Nothing like so hands-on device- and mechanics-oriented as the Scandi stuff. Also kinda polysyllabic, irritating postmodern vibe, philosophical-idealist 🙄 Even so, a pivotal agenda, joins up with those other more materialist traditions. Why? Bcos its all about re-ontologising.
@mike_hales sounds great! tho after reading this review https://anthrodendum.org/2018/08/27/designs-for-the-pluriverse-book-review/ I'm not sure I'll be able to understand it to apply it easily to what I'm trying to do now. I, possibly naively, feel I "get it" already. At least with a broad brush.
Bringing it into material reality is quite another thing. My "venues" for material reality at the moment are @karrot and local activity in Bath.
I am tempted, but resistant, to ascend into pure idea space. Too much dissonance with life!
Escobar isn’t *pure* idea. He has a long-standing practice of regional-indigenous resistance in Colombia. But he’s been in academia a long time, channelling Foucault, etc. So, an unfortunate amount of idealist rhetoric (can be so with anthropologists?). I’ll toot more when I’ve seen the latter chapters, which promise to describe a practice. Whatever, imo it’s a useful bridge between critical design traditions & postcolonial ecopolitics. Long hike from code hacking 😉
@mike_hales they're more than pure ideas to him, but other people's material actions are only ideas from everyone else's perspectives. I can only engage with the stories around his actions. Well, unless I went over to visit :)
I deeply love ideas, but I easily go too far in that direction, so need more counterbalancing action focus.
Even just walking around the garden looking at the plants feels more remote to me than reading principles and philosophies around plants!

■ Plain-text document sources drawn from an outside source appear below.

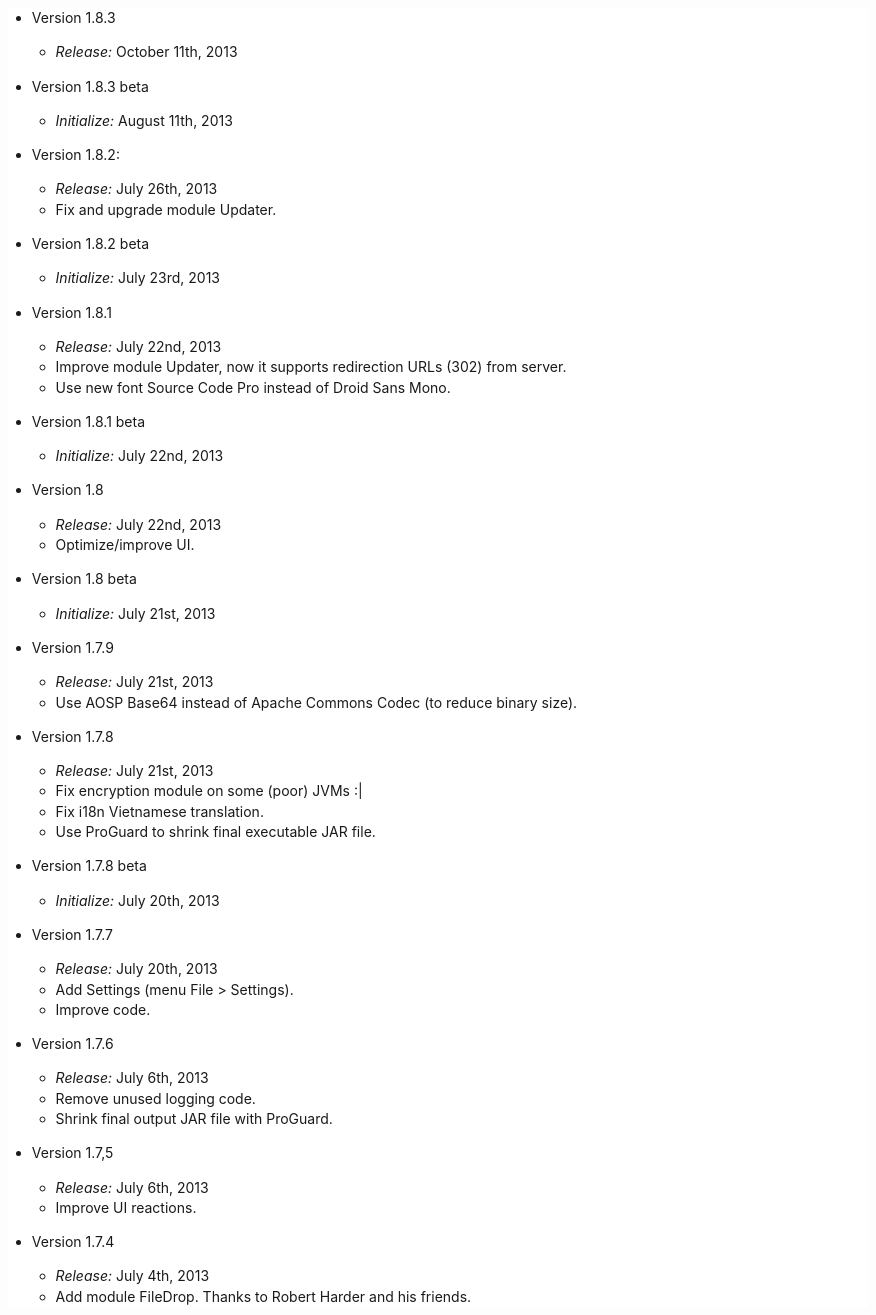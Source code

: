 * Version 1.8.3
    + *Release:* October 11th, 2013

* Version 1.8.3 beta
    + *Initialize:* August 11th, 2013

* Version 1.8.2:
    + *Release:* July 26th, 2013
    + Fix and upgrade module Updater.

* Version 1.8.2 beta
    + *Initialize:* July 23rd, 2013

* Version 1.8.1
    + *Release:* July 22nd, 2013
    + Improve module Updater, now it supports redirection URLs (302) from server.
    + Use new font Source Code Pro instead of Droid Sans Mono.

* Version 1.8.1 beta
    + *Initialize:* July 22nd, 2013

* Version 1.8
    + *Release:* July 22nd, 2013
    + Optimize/improve UI.

* Version 1.8 beta
    + *Initialize:* July 21st, 2013

* Version 1.7.9
    + *Release:* July 21st, 2013
    + Use AOSP Base64 instead of Apache Commons Codec (to reduce binary size).

* Version 1.7.8
    + *Release:* July 21st, 2013
    + Fix encryption module on some (poor) JVMs  :|
    + Fix i18n Vietnamese translation.
    + Use ProGuard to shrink final executable JAR file.

* Version 1.7.8 beta
    + *Initialize:* July 20th, 2013

* Version 1.7.7
    + *Release:* July 20th, 2013
    + Add Settings (menu File > Settings).
    + Improve code.

* Version 1.7.6
    + *Release:* July 6th, 2013
    + Remove unused logging code.
    + Shrink final output JAR file with ProGuard.

* Version 1.7,5
    + *Release:* July 6th, 2013
    + Improve UI reactions.

* Version 1.7.4
    + *Release:* July 4th, 2013
    + Add module FileDrop. Thanks to Robert Harder and his friends.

This is interesting territory 😊 I’m walking around related issues just now, in building a pattern language, Alexander-style, of activist practice - to include, just for example, design- and code- and food- and commons- and decolonial- and postpatriarchy- and DisCO-activist practice.
On one hand, ‘a pattern’ is only a description, under a proforma that enables descriptions to be readily compiled and compared. Subject to the kinds of issue you mention, of ‘ideas’. But the framework is open to including rich, evocative, situated accounts (eg personal or historical or journalistic narratives, even travelogues and poems, even dramas).
On the other hand, the language has a threefold framing:
- material landscape (out-there, unmediated by ideas),
- cultural landscape (out-there, mediated by understandings),
- aesthetic landscape (in-here, largely preconscious, in-the-body, available to awareness).
Descriptions of these - as descriptions - are limited in what they might communicate. But what they invoke & refer to & aim to trigger or facilitate can be very much wider.